The first statement has no side effects, and its return value is not used. But it is legal in C, since a statement may be just an expression. The second statement just calls foo(), so the if is pointless. In the third statement, multiplying by four is pointless.

It would be extremely difficult to write a C standard that prohibited all things that did not make sense. And it is certainly not worth the effort. So this is part of your answer: When the committee writing the C standard builds the language, do they want to spend a lot of time rewriting the technical specification to exclude things that do not make sense? Sometimes yes, if it seems valuable to avoid something that could cause serious bugs. But much of the time, it is just not worth their time and would complicate the specification unnecessarily.

However, compilers can recognize some of these things and warn you. This helps catch many typographical errors or other mistakes.

On the other hand, sometimes these constructions arise from unusual circumstances. For example, a program may have preprocessor statements that define struct A in different ways when building for different targets or different features. In some of those targets, it may be that the struct B member is not needed in struct A, so it is not declared, but the declaration of struct B (the type, not the object) remains present just because it was easier to write the preprocessor statements that way.

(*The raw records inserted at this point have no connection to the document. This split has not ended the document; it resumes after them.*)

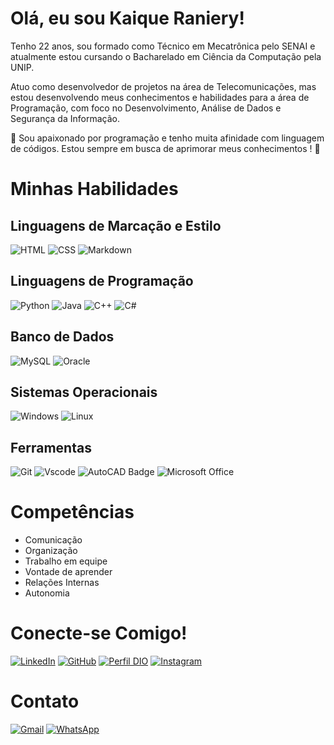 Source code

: # Olá, eu sou Kaique Raniery!

Tenho 22 anos, sou formado como Técnico em Mecatrônica pelo SENAI e atualmente estou cursando o Bacharelado em Ciência da Computação pela UNIP.

Atuo como desenvolvedor de projetos na área de Telecomunicações, mas estou desenvolvendo meus conhecimentos e habilidades para a área de Programação, com foco no Desenvolvimento, Análise de Dados e Segurança da Informação.

:rocket: Sou apaixonado por programação e tenho muita afinidade com linguagem de códigos. Estou sempre em busca de aprimorar meus conhecimentos ! :rocket:

# Minhas Habilidades

## Linguagens de Marcação e Estilo

![HTML](https://img.shields.io/badge/HTML5-E34F26?style=for-the-badge&logo=html5&logoColor=white)
![CSS](https://img.shields.io/badge/CSS3-1572B6?style=for-the-badge&logo=css3&logoColor=white)
![Markdown](https://img.shields.io/badge/Markdown-000?style=for-the-badge&logo=markdown)

## Linguagens de Programação
![Python](https://img.shields.io/badge/python-3670A0?style=for-the-badge&logo=python&logoColor=ffdd54)
![Java](https://img.shields.io/badge/java-%23ED8B00.svg?style=for-the-badge&logo=openjdk&logoColor=white)
![C++](https://img.shields.io/badge/C%2B%2B-00599C?style=for-the-badge&logo=c%2B%2B&logoColor=white)
![C#](https://img.shields.io/badge/C%23-239120?style=for-the-badge&logo=c-sharp&logoColor=white)

## Banco de Dados

![MySQL](https://img.shields.io/badge/MySQL-00000F?style=for-the-badge&logo=mysql&logoColor=white)
![Oracle](https://img.shields.io/badge/Oracle-000?style=for-the-badge&logo=Oracle&logoColor=F80000)

## Sistemas Operacionais 

![Windows](https://img.shields.io/badge/Windows-000?style=for-the-badge&logo=windows&logoColor=2CA5E0)
![Linux](https://img.shields.io/badge/Linux-000?style=for-the-badge&logo=linux&logoColor=FCC624)

## Ferramentas

![Git](https://img.shields.io/badge/GIT-E44C30?style=for-the-badge&logo=git&logoColor=white)
![Vscode](https://img.shields.io/badge/Vscode-007ACC?style=for-the-badge&logo=visual-studio-code&logoColor=white)
![AutoCAD Badge](https://img.shields.io/badge/AutoCAD-E51050?logo=autocad&logoColor=fff&style=for-the-badge)
![Microsoft Office](https://img.shields.io/badge/Microsoft_Office-D83B01?style=for-the-badge&logo=microsoft-office&logoColor=white)

# Competências

- Comunicação
- Organização
- Trabalho em equipe
- Vontade de aprender
- Relações Internas
- Autonomia

# Conecte-se Comigo!

[![LinkedIn](https://img.shields.io/badge/LinkedIn-0077B5?style=for-the-badge&logo=linkedin&logoColor=white)](https://www.linkedin.com/in/kaique-raniery-nunes-villas-boas-327a9919b/)
[![GitHub](https://img.shields.io/badge/GitHub-100000?style=for-the-badge&logo=github&logoColor=white)](https://github.com/Rani3ry)
[![Perfil DIO](https://img.shields.io/badge/-Meu%20Perfil%20na%20DIO-30A3DC?style=for-the-badge)](https://www.dio.me/users/villasboaskaka12)
[![Instagram](https://img.shields.io/badge/-Instagram-%23E4405F?style=for-the-badge&logo=instagram&logoColor=white)](https://www.instagram.com/kaavillas.12/)

# Contato

[![Gmail](https://img.shields.io/badge/Gmail-333333?style=for-the-badge&logo=gmail&logoColor=red)](mailto:villasboaskaka12@gmail.com)
[![WhatsApp](https://img.shields.io/badge/WhatsApp-25D366?style=for-the-badge&logo=whatsapp&logoColor=white)](https://wa.me/5511989491642)
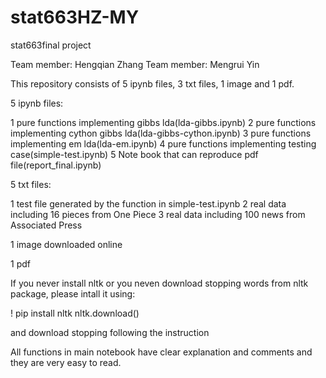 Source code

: # stat663HZ-MY
stat663final project

Team member: Hengqian Zhang
Team member: Mengrui Yin

This repository consists of 5 ipynb files, 3 txt files, 1 image and 1 pdf.

5 ipynb files:

1 pure functions implementing gibbs lda(lda-gibbs.ipynb)
2 pure functions implementing cython gibbs lda(lda-gibbs-cython.ipynb)
3 pure functions implementing em lda(lda-em.ipynb)
4 pure functions implementing testing case(simple-test.ipynb)
5 Note book that can reproduce pdf file(report_final.ipynb)


5 txt files: 

1 test file generated by the function in simple-test.ipynb
2 real data including 16 pieces from One Piece
3 real data including 100 news from Associated Press
             
1 image downloaded online

1 pdf

If you never install nltk or you neven download stopping words from nltk package, please intall it using:

! pip install nltk
nltk.download()

and download stopping following the instruction

All functions in main notebook have clear explanation and comments and they are very easy to read.
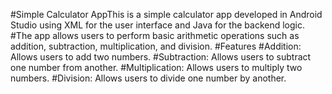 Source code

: #Simple Calculator AppThis is a simple calculator app developed in Android Studio using XML for the user interface and Java for the backend logic.
#The app allows users to perform basic arithmetic operations such as addition, subtraction, multiplication, and division.
#Features
#Addition: Allows users to add two numbers.
#Subtraction: Allows users to subtract one number from another.
#Multiplication: Allows users to multiply two numbers.
#Division: Allows users to divide one number by another.
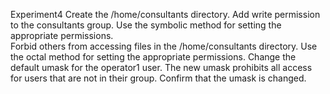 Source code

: Experiment4
Create the /home/consultants directory. 
Add write permission to the consultants group. Use the 
symbolic method for setting the appropriate permissions.  
Forbid others from accessing files in 
the /home/consultants directory. Use the octal method for 
setting the appropriate permissions. 
Change the default umask for the operator1 user. The new 
umask prohibits all access for users that are not in their 
group. Confirm that the umask is changed.

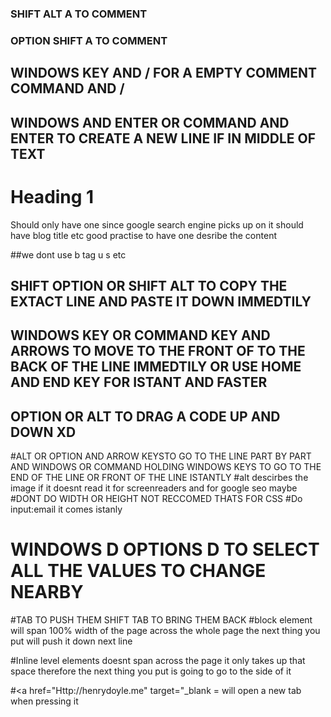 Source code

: <!-- SHIFT ALT A TO COMMENT -->
<!-- OPTION SHIFT A -->
### SHIFT ALT A TO COMMENT
### OPTION SHIFT A TO COMMENT
## WINDOWS KEY AND / FOR A EMPTY COMMENT COMMAND AND /
## WINDOWS AND ENTER OR COMMAND AND ENTER TO CREATE A NEW LINE IF IN MIDDLE OF TEXT  
  ## <h1>Heading 1</h1> Should only have one since google search engine picks up on it should have blog title etc good practise to have one desribe the content 
  ##we dont use b tag u s etc
  ## SHIFT OPTION OR SHIFT ALT TO COPY THE EXTACT LINE AND PASTE IT DOWN IMMEDTILY
  ## WINDOWS KEY OR COMMAND KEY AND ARROWS TO MOVE TO THE FRONT OF TO THE BACK OF THE LINE IMMEDTILY OR USE HOME AND END KEY FOR ISTANT AND FASTER
## OPTION OR ALT TO DRAG A CODE UP AND DOWN XD
#ALT OR OPTION  AND ARROW KEYSTO GO TO THE LINE PART BY PART AND WINDOWS OR COMMAND HOLDING WINDOWS KEYS TO GO TO THE END OF THE LINE OR FRONT OF THE LINE ISTANTLY
#alt descirbes the image if it doesnt read it for screenreaders and for google seo maybe
#DONT DO WIDTH OR HEIGHT NOT RECCOMED THATS FOR CSS
#Do input:email it comes istanly
# WINDOWS D OPTIONS D TO SELECT ALL THE VALUES TO CHANGE NEARBY
#TAB TO PUSH THEM SHIFT TAB TO BRING THEM BACK
#block element will span 100% width of the page across the whole page the next thing you put will push it down next line

#Inline level elements doesnt span across the page it only takes up that space therefore the next thing you put is going to go to the side of it


  #<a href="Http://henrydoyle.me" target="_blank = will open a new tab when pressing it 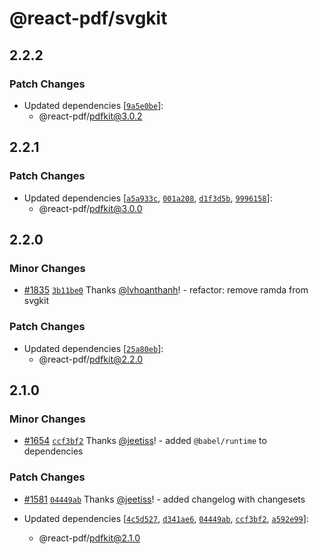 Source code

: # @react-pdf/svgkit

## 2.2.2

### Patch Changes

- Updated dependencies [[`9a5e0be`](https://github.com/lvhoanthanh/react-pdf/commit/9a5e0befb89756db07ce053192a136df9d4ba905)]:
  - @react-pdf/pdfkit@3.0.2

## 2.2.1

### Patch Changes

- Updated dependencies [[`a5a933c`](https://github.com/lvhoanthanh/react-pdf/commit/a5a933c9733e4c77338ef76a2b3545b84a646a81), [`001a208`](https://github.com/lvhoanthanh/react-pdf/commit/001a20812fa039d09931b22eb97a8869e3b31cc5), [`d1f3d5b`](https://github.com/lvhoanthanh/react-pdf/commit/d1f3d5b9b4103705e95e2160347ee253d842ed5d), [`9996158`](https://github.com/lvhoanthanh/react-pdf/commit/9996158636edf2118c4a6dcce08a00408b982993)]:
  - @react-pdf/pdfkit@3.0.0

## 2.2.0

### Minor Changes

- [#1835](https://github.com/lvhoanthanh/react-pdf/pull/1835) [`3b11be0`](https://github.com/lvhoanthanh/react-pdf/commit/3b11be03cfd35ac065b59250db96145bee57c322) Thanks [@lvhoanthanh](https://github.com/lvhoanthanh)! - refactor: remove ramda from svgkit

### Patch Changes

- Updated dependencies [[`25a80eb`](https://github.com/lvhoanthanh/react-pdf/commit/25a80ebd5f96ade7101883624010bad51474967c)]:
  - @react-pdf/pdfkit@2.2.0

## 2.1.0

### Minor Changes

- [#1654](https://github.com/lvhoanthanh/react-pdf/pull/1654) [`ccf3bf2`](https://github.com/lvhoanthanh/react-pdf/commit/ccf3bf22867a9bd49668cdd3543ec32492a40e4b) Thanks [@jeetiss](https://github.com/jeetiss)! - added `@babel/runtime` to dependencies

### Patch Changes

- [#1581](https://github.com/lvhoanthanh/react-pdf/pull/1581) [`04449ab`](https://github.com/lvhoanthanh/react-pdf/commit/04449ab352db0cca2155024dd3e8c690e42193ca) Thanks [@jeetiss](https://github.com/jeetiss)! - added changelog with changesets

- Updated dependencies [[`4c5d527`](https://github.com/lvhoanthanh/react-pdf/commit/4c5d52721d29d843f1d09c3fd74370832429f70e), [`d341ae6`](https://github.com/lvhoanthanh/react-pdf/commit/d341ae66e91774e95e82deb8d9162bf458688768), [`04449ab`](https://github.com/lvhoanthanh/react-pdf/commit/04449ab352db0cca2155024dd3e8c690e42193ca), [`ccf3bf2`](https://github.com/lvhoanthanh/react-pdf/commit/ccf3bf22867a9bd49668cdd3543ec32492a40e4b), [`a592e99`](https://github.com/lvhoanthanh/react-pdf/commit/a592e99f7df7481697582c2a12f31ce7f9559c66)]:
  - @react-pdf/pdfkit@2.1.0
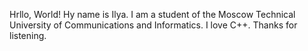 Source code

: Hrllo, World!
Hy name is Ilya. I am a student of the Moscow Technical University of Communications and Informatics.
I love C++.
Thanks for listening.
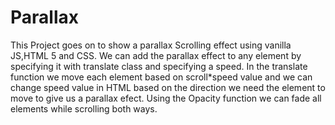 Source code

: # Parallax 
This Project goes on to show  a parallax Scrolling effect using vanilla JS,HTML 5 and CSS.
We can add the parallax effect to any element by specifying it with translate class and specifying a speed.
In the translate function we move each element based on scroll*speed value and we can change speed value in HTML based on the direction we need the element to move to give us a parallax efect.
Using the Opacity function we can fade all elements while scrolling both ways.

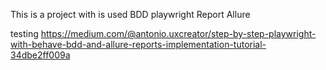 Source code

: This is a project with is used 
BDD
playwright
Report Allure 

testing https://medium.com/@antonio.uxcreator/step-by-step-playwright-with-behave-bdd-and-allure-reports-implementation-tutorial-34dbe2ff009a
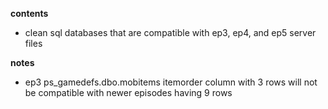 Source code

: **contents**

* clean sql databases that are compatible with ep3, ep4, and ep5 server files

**notes**

* ep3 ps_gamedefs.dbo.mobitems itemorder column with 3 rows will not be compatible with newer episodes having 9 rows
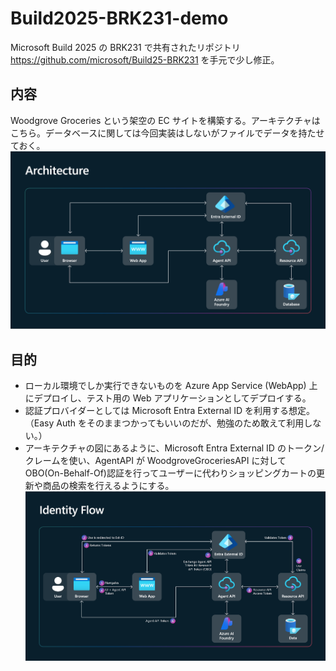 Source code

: # Build2025-BRK231-demo
Microsoft Build 2025 の BRK231 で共有されたリポジトリ https://github.com/microsoft/Build25-BRK231 を手元で少し修正。

## 内容
Woodgrove Groceries という架空の EC サイトを構築する。アーキテクチャはこちら。データベースに関しては今回実装はしないがファイルでデータを持たせておく。
![アーキテクチャ](img/Architecture.png)

## 目的
- ローカル環境でしか実行できないものを Azure App Service (WebApp) 上にデプロイし、テスト用の Web アプリケーションとしてデプロイする。
- 認証プロバイダーとしては Microsoft Entra External ID を利用する想定。（Easy Auth をそのままつかってもいいのだが、勉強のため敢えて利用しない。）
- アーキテクチャの図にあるように、Microsoft Entra External ID のトークン/クレームを使い、AgentAPI が WoodgroveGroceriesAPI に対して OBO(On-Behalf-Of)認証を行ってユーザーに代わりショッピングカートの更新や商品の検索を行えるようにする。
![Identity Flow](img/Identity%20Flow.png)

So the compiler needs to permit these things, to avoid interfering with programmers writing a wide variety of programs.

Answer 2

Because you can do this:

struct A
{   int a;
    struct B
    {    int c;
    };
};

int main()
{
    struct A a = {1};
    struct B b = {2};

    return a.a + b.c;
}

Note:

• you need a semicolon after declaring B, which your code is missing
• this isn't particularly useful, but I suppose it might serve some documentary purpose (ie,to suggest a relationship or grouping between types)
• in C++, the second variable would have type A::B, but C doesn't have the same scoping rules (all structs just belong to the global struct namespace, in effect)

---

As to the motivation for allowing it ...

struct Outer {
    struct {
        int b;
    } anon;
    /* this ^ anonymous struct can only be declared inside Outer,
       because there's no type name to declare anon with */

    struct Inner {
        int c;
    } named;
    /* this ^ struct could be declared outside, but why force it to be
       different than the anonymous one? */

    struct Related {
        double d;
    };
    /* oh no we have no member declared immediately ... should we force this
       declaration to be outside Outer now? */

    struct Inner * (*function_pointer)(struct Related *);
    /* no member but we are using it, now can it come back inside? */

    struct Related excuse;
    /* how about now? */
};

Once you've allowed nested type declarations like this, I doubt there's any particular motivation to require there be a member of that type right away.

Answer 3

It's legal (but extremely bad style) to do:

struct A {   
    int a;
    struct B {    
        int c;
    };
};
struct B B_instance;
struct A A_instance;

And the compiler doesn't know about the later variables that use the struct types, so it really should not error out.

Answer 4

You are, in fact, declaring struct B here, but you are not declaring a variable of that type.

This is a warning, but one you should fix. Perhaps you meant:

struct A
{   int a;
    struct B
    {
        int c;
    } c;
};